Au moment où les Arméniens fêtent Noël et la grande espérance dont cette fête de la paix est porteuse, je constate avec horreur, que l’Azerbaidjan martyrise et torture les militaires et les civils arméniens de la pire des manières : en brûlant dans leurs chaires, les croix que ces prisonniers portent, en tatouage, en fidélité à leur foi.

Ces pratiques barbares sont insupportables et indignes d’un pays membre du Conseil de l’Europe et d’un régime qui siège au sein de l’Organisation pour la sécurité et la Coopération en Europe.

En envahissant l’Arstakh, le 27 septembre 2020, l’Azerbaïdjan, voulait nous faire croire qu’il s’agissait d’une simple question territoriale.

Un an après, alors que contrairement aux conventions internationales, les prisonniers de guerre sont toujours détenus dans les geôles azerbaidjanaises, le régime franchit un pas supplémentaire dans l’ignominie en inventant des nouvelles formes de tortures antichrétiennes.

Les Arméniens enfants de la première nation chrétienne du monde ont toujours, depuis 2000 ans, portés sur eux, d’une manière discrète et intime, la croix qui symbolise leur foi. 

Aujourd’hui en allant débusquer sous les vêtements ce symbole religieux pour le détruire par le feu et infliger d’atroces souffrances aux populations arméniennes l’Azerbaïdjan franchit les limites de l’insupportable.
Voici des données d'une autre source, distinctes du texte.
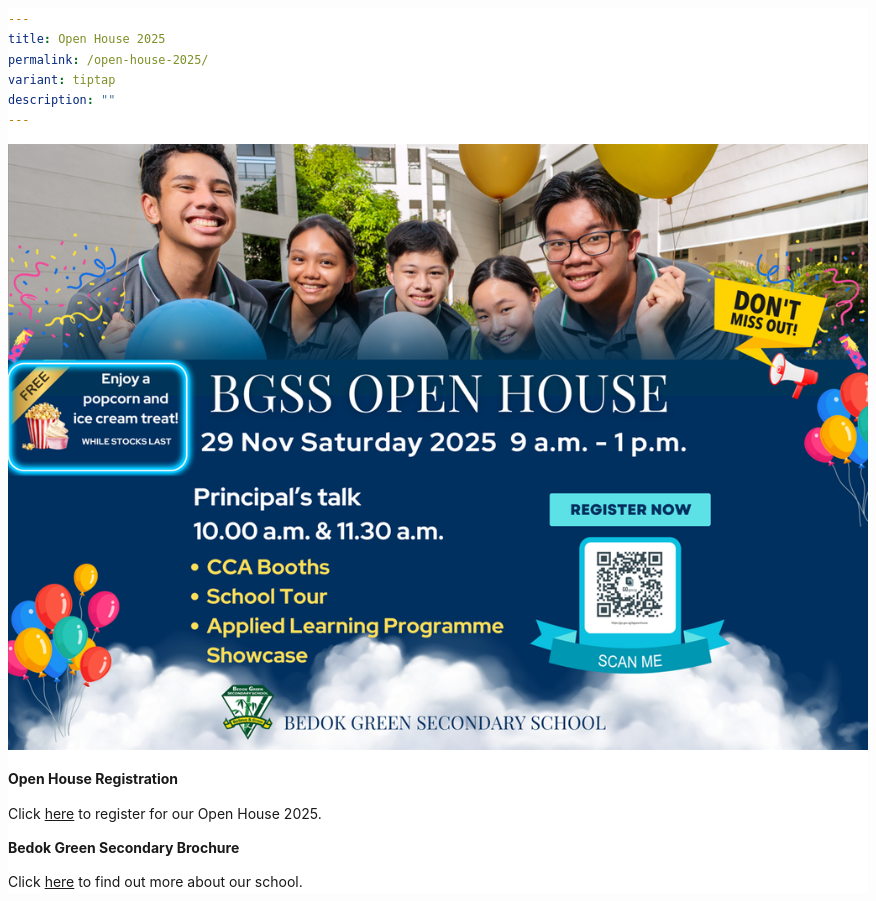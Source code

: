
```yaml
---
title: Open House 2025
permalink: /open-house-2025/
variant: tiptap
description: ""
---
```

<div class="isomer-image-wrapper">
<img style="width: 100%" height="auto" width="100%" alt="" src="/images/Banner_2025_Open_House.png">
</div>
<p><strong>Open House Registration</strong>
</p>
<p>Click <a href="https://go.gov.sg/bgopenhouse" rel="noopener nofollow" target="_blank">here</a> to
register for our Open House 2025.</p>
<p><strong>Bedok Green Secondary Brochure</strong>
</p>
<p>Click <a href="https://go.gov.sg/bgssbrochure" rel="noopener nofollow" target="_blank">here</a> to
find out more about our school.</p>
<p></p>
<p></p>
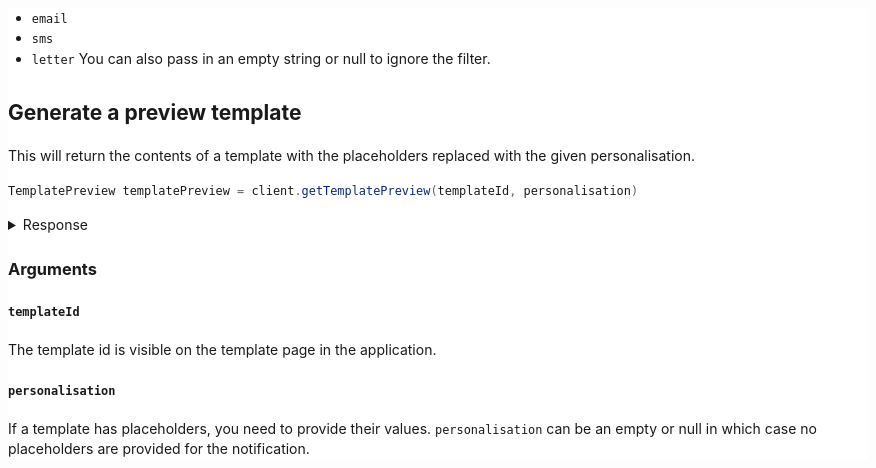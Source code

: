 * `email`
* `sms`
* `letter`
You can also pass in an empty string or null to ignore the filter.


## Generate a preview template
This will return the contents of a template with the placeholders replaced with the given personalisation.
```Java
TemplatePreview templatePreview = client.getTemplatePreview(templateId, personalisation)
```

<details><summary>
Response
</summary></details>

### Arguments

#### `templateId`
The template id is visible on the template page in the application.

#### `personalisation`
If a template has placeholders, you need to provide their values. `personalisation` can be an empty or null in which case no placeholders are provided for the notification.
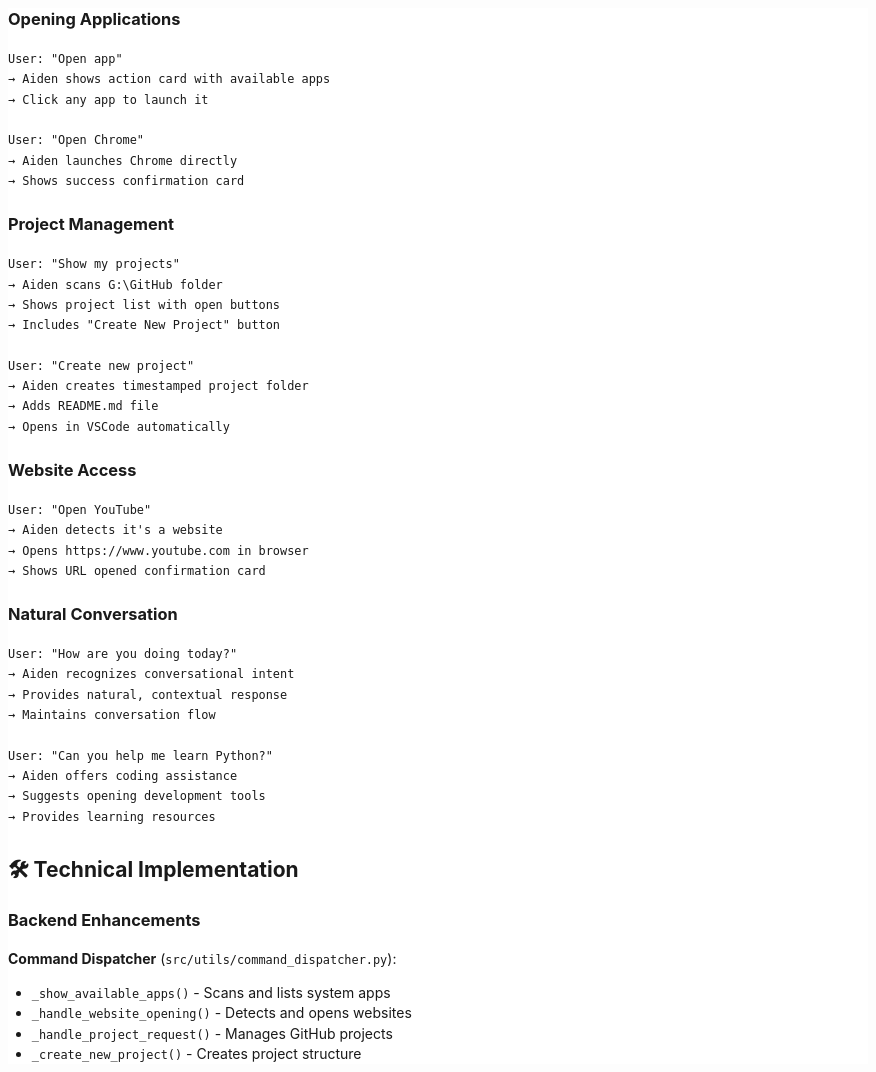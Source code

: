### Opening Applications
```
User: "Open app"
→ Aiden shows action card with available apps
→ Click any app to launch it

User: "Open Chrome"
→ Aiden launches Chrome directly
→ Shows success confirmation card
```

### Project Management
```
User: "Show my projects"
→ Aiden scans G:\GitHub folder
→ Shows project list with open buttons
→ Includes "Create New Project" button

User: "Create new project"
→ Aiden creates timestamped project folder
→ Adds README.md file
→ Opens in VSCode automatically
```

### Website Access
```
User: "Open YouTube"
→ Aiden detects it's a website
→ Opens https://www.youtube.com in browser
→ Shows URL opened confirmation card
```

### Natural Conversation
```
User: "How are you doing today?"
→ Aiden recognizes conversational intent
→ Provides natural, contextual response
→ Maintains conversation flow

User: "Can you help me learn Python?"
→ Aiden offers coding assistance
→ Suggests opening development tools
→ Provides learning resources
```

## 🛠 Technical Implementation

### Backend Enhancements

**Command Dispatcher** (`src/utils/command_dispatcher.py`):
- `_show_available_apps()` - Scans and lists system apps
- `_handle_website_opening()` - Detects and opens websites
- `_handle_project_request()` - Manages GitHub projects
- `_create_new_project()` - Creates project structure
Je décide donc de démissionner du groupe d’Amitié France Azerbaïdjan, pour ne pas cautionner des pratiques haineuses qui révèlent clairement une volonté de détruire un peuple, sa culture et sa foi. 106 ans après le génocide qui visait à exterminer les Arméniens, 

 L’histoire se répète. Il ne peut pas y avoir d’amitié avec des tortionnaires.

En conscience, Je ne peux pas accepter cela.

 Je remets ma démission du groupe d’amitié France-Azerbaïdjan au Président de l’Assemblée Nationale aujourd’hui même.